> _Your objective_: Reply with one number: the count of lines in the listing that contain the string "navigation".

> _Data provided_:
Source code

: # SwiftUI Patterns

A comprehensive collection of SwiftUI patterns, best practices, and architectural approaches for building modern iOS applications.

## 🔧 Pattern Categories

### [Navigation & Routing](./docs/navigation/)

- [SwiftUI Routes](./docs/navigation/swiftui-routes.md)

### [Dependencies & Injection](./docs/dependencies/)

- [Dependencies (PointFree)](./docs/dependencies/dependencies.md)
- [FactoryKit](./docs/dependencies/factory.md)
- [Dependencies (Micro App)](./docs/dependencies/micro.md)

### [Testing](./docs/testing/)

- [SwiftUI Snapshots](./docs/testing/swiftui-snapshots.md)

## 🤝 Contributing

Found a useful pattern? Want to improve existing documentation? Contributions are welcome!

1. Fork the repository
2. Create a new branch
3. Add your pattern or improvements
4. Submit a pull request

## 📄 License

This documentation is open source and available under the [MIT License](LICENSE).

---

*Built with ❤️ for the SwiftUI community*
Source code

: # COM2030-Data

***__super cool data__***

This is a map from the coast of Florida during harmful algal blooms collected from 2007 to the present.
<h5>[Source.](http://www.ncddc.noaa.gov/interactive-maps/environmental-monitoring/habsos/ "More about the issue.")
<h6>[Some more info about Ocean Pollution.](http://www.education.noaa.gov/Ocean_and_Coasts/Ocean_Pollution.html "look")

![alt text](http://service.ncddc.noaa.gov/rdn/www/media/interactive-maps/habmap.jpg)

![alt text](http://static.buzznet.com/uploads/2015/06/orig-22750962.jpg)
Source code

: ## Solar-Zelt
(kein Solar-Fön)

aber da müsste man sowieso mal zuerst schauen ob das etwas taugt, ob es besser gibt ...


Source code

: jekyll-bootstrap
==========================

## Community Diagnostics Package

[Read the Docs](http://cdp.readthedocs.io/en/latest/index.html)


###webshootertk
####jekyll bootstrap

> _Result of this task_: 2